Elle se sentait bien. Il fallait qu’elle reprenne des forces avant la grande confrontation. Elle décida de rester quelques jours  tranquille, pour se refaire une santé et bien s’acclimater.

Durant les journées suivantes, elle se baignait et nageait longtemps. Elle se délectait de mangues, de poissons grillés et autre thon cru au lait de coco. Elle ne faisait rien pendant des heures, assise à l’ombre des palétuviers ou alanguie dans le lagon. Elle s’était un peu promenée dans le village. Elle avait visité les quatre églises : la Catholique, la Protestante, la Sanito et l’Adventiste. Autant d’églises pour si peu d’habitants, elle ne comprenait rien à la complexité du monde spirituel polynésien. Elle saluait poliment les rares personnes qu’elle croisait. En regardant les photos dans son dossier jaune, elle reconnut quelques rues du village, le quai, les bateaux des pécheurs, les tas de coprah qui séchaient au soleil, la petite épicerie snack. Elle avait regardé longuement le portrait de sa mère biologique. Mais aucune émotion n’était remontée à la surface de son cœur. Elle avait lu les papiers administratifs qui ne lui avaient rien raconté de plus. Elle marchait pieds nus, simplement vêtue d’un paréo, les cheveux réunis en chignon sur sa nuque. Elle s’était approprié en trois jours la locale attitude d’une fille d’ici.

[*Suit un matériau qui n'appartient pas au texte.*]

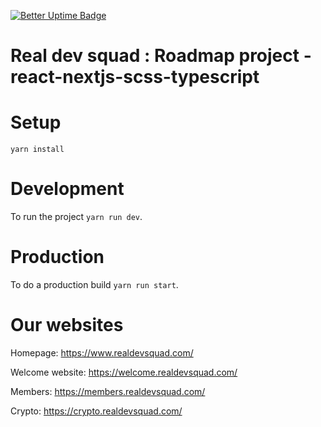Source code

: [![Better Uptime Badge](https://betteruptime.com/status-badges/v1/monitor/5huw.svg)](https://betteruptime.com/?utm_source=status_badge)

# Real dev squad : Roadmap project - react-nextjs-scss-typescript

# Setup

`yarn install`

# Development

To run the project `yarn run dev`.

# Production
    
To do a production build `yarn run start`.

# Our websites

Homepage: https://www.realdevsquad.com/

Welcome website: https://welcome.realdevsquad.com/

Members: https://members.realdevsquad.com/

Crypto: https://crypto.realdevsquad.com/
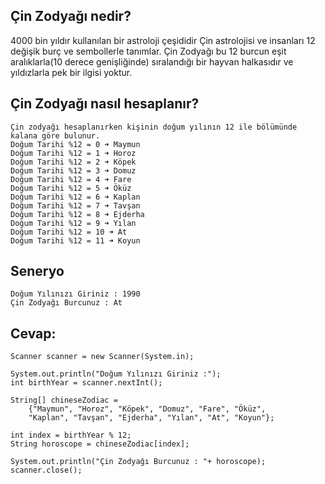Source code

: ## Çin Zodyağı nedir?

4000 bin yıldır kullanılan bir astroloji çeşididir Çin astrolojisi ve insanları 12 değişik burç ve sembollerle tanımlar. Çin Zodyağı bu 12 burcun eşit aralıklarla(10 derece genişliğinde) sıralandığı bir hayvan halkasıdır ve yıldızlarla pek bir ilgisi yoktur.

## Çin Zodyağı nasıl hesaplanır?

    Çin zodyağı hesaplanırken kişinin doğum yılının 12 ile bölümünde kalana göre bulunur.
    Doğum Tarihi %12 = 0 ➜ Maymun
    Doğum Tarihi %12 = 1 ➜ Horoz
    Doğum Tarihi %12 = 2 ➜ Köpek
    Doğum Tarihi %12 = 3 ➜ Domuz
    Doğum Tarihi %12 = 4 ➜ Fare
    Doğum Tarihi %12 = 5 ➜ Öküz
    Doğum Tarihi %12 = 6 ➜ Kaplan
    Doğum Tarihi %12 = 7 ➜ Tavşan
    Doğum Tarihi %12 = 8 ➜ Ejderha
    Doğum Tarihi %12 = 9 ➜ Yılan
    Doğum Tarihi %12 = 10 ➜ At
    Doğum Tarihi %12 = 11 ➜ Koyun

## Seneryo
    Doğum Yılınızı Giriniz : 1990
    Çin Zodyağı Burcunuz : At

## Cevap:
    Scanner scanner = new Scanner(System.in);

    System.out.println("Doğum Yılınızı Giriniz :");
    int birthYear = scanner.nextInt();

    String[] chineseZodiac =
        {"Maymun", "Horoz", "Köpek", "Domuz", "Fare", "Öküz",
        "Kaplan", "Tavşan", "Ejderha", "Yılan", "At", "Koyun"};

    int index = birthYear % 12;
    String horoscope = chineseZodiac[index];

    System.out.println("Çin Zodyağı Burcunuz : "+ horoscope);
    scanner.close();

Elle se pensait anonyme. Mais les habitants de l’île qu’elle croisait en savaient bien plus sur elle, qu’elle ne pouvait l’imaginer.

Durant la quatrième journée, alors qu’elle prenait des photos du paysage, une jeune femme s’approcha d’elle, tout sourire. « Iaorana copine » Elle lui répondit en souriant aussi. La femme a continué avec son accent chantant «  Tu fais des photos ? C’est beau, ici. Mais les terres à toi, c’est là-bas, tu vois ? » Elle lui montrait une grande cocoteraie de l’autre côté de la route. « Pardon ? a sursauté Océane. «  Tu es bien revenue pour les terres, hein ? Ta sœur Hina, elle a dit ça. Ta mère, elle est malade et t’as pas été la voir encore. Tu attends quoi  ? » Océane a aussitôt rétorqué  «  Vous parlez de ma famille ? Mais je vais aller les voir, vous savez où est leur maison ? » La fille a crié, les sourcils froncés  «  Iiiiia ! Comment tu sais pas ? Keanu de la pension, il t’a reconnu à toi : Maimiti. Il faut y aller, c’est là-bas. » Elle a remontré l’endroit avec son doigt puis elle a braillé «  Moi je suis ta cousine Hinano, la fille de ta tatie Francine » Et elle est repartie aussi sec. Océane était soufflée. Comment savait-elle qui elle était ? Comment cela pouvait être possible ? Elle courut au bungalow, se changea puis sauta sur un vélo en direction de la grande cocoteraie, côté montagne. 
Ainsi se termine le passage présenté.